The main news this morning is that the Lord Heseltine report into economic growth contains a handful of withering criticisms of the coalition (although to be fair he is trying to remain on-message during his many interviews):
* The former deputy prime minister says he frequently hears complaints the UK “does not have a strategy for growth” and business leaders had a “powerful appetite” for a stronger vision. While there have been Treasury growth plans, he writes, “put crudely who knows of them?”
* The veteran peer calls for “war psychology” to deal with the economic crisis. He demands an end to ministerial uncertainty on crucial issues such as energy and aviation.
* He said that current structures did not enable the government to “work together coherently” on economic strategy. The report adds that “it takes too long for decisions to be made” by the government with a tendency to “kick difficult questions into the long grass”.

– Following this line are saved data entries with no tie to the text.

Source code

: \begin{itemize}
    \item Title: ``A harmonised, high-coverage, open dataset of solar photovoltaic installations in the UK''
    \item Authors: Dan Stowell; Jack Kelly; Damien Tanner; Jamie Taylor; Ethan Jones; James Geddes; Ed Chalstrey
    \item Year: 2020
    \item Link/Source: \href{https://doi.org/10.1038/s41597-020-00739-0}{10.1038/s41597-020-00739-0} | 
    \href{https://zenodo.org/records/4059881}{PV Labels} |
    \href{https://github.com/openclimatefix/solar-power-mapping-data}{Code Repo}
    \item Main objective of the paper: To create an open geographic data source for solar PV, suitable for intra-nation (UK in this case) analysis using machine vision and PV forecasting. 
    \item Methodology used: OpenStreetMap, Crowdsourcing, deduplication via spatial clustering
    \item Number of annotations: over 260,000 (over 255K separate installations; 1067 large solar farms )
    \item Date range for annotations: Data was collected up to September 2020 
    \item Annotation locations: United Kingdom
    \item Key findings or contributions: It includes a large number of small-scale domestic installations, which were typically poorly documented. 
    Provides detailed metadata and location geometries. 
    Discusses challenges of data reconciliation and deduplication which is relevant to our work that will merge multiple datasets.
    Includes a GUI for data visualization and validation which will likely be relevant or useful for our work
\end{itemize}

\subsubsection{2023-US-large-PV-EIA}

* He also criticises the idea that a major deregulation drive – an article of faith for the Tory right – is the best way forward.
But what is “Tarzan’s” favoured prescription for this malaise?
There are some 89 recommendations in the report, which was commissioned by David Cameron and is published here on the BIS website.
Some of these will be dismissed out of hand; for example scrapping all district councils to create universal unitary authorities. Others will be easy to carry out, for example putting businessmen on school boards.
One coalition aide described the package as “Heseltine’s greatest hits”, containing old favourites such as city mayors, a development corporation for Thames Gateway and more businessmen in Whitehall.
The main idea, however – which is worth analysing in full – is giving £58bn to local enterprise partnerships and letting them spend it how they like.
This is not just radical. It would represent the biggest shake-up of the state for
decades and involve the dismantling of huge amounts of government.
Heseltine is talking about 59 separate budgets including EU funds (£9bn), adult skills (£10.7bn), local authority capital spending (£8bn), apprenticeships (£3bn), flood defences (£2.6bn), the work programme (£2.5bn) and all housing schemes (£6.8bn). All of these would be swept away and given to the single pot. The LEPs would then bid for an allocation which they could spend how they like.
The theory is that local people know best what their priorities should be.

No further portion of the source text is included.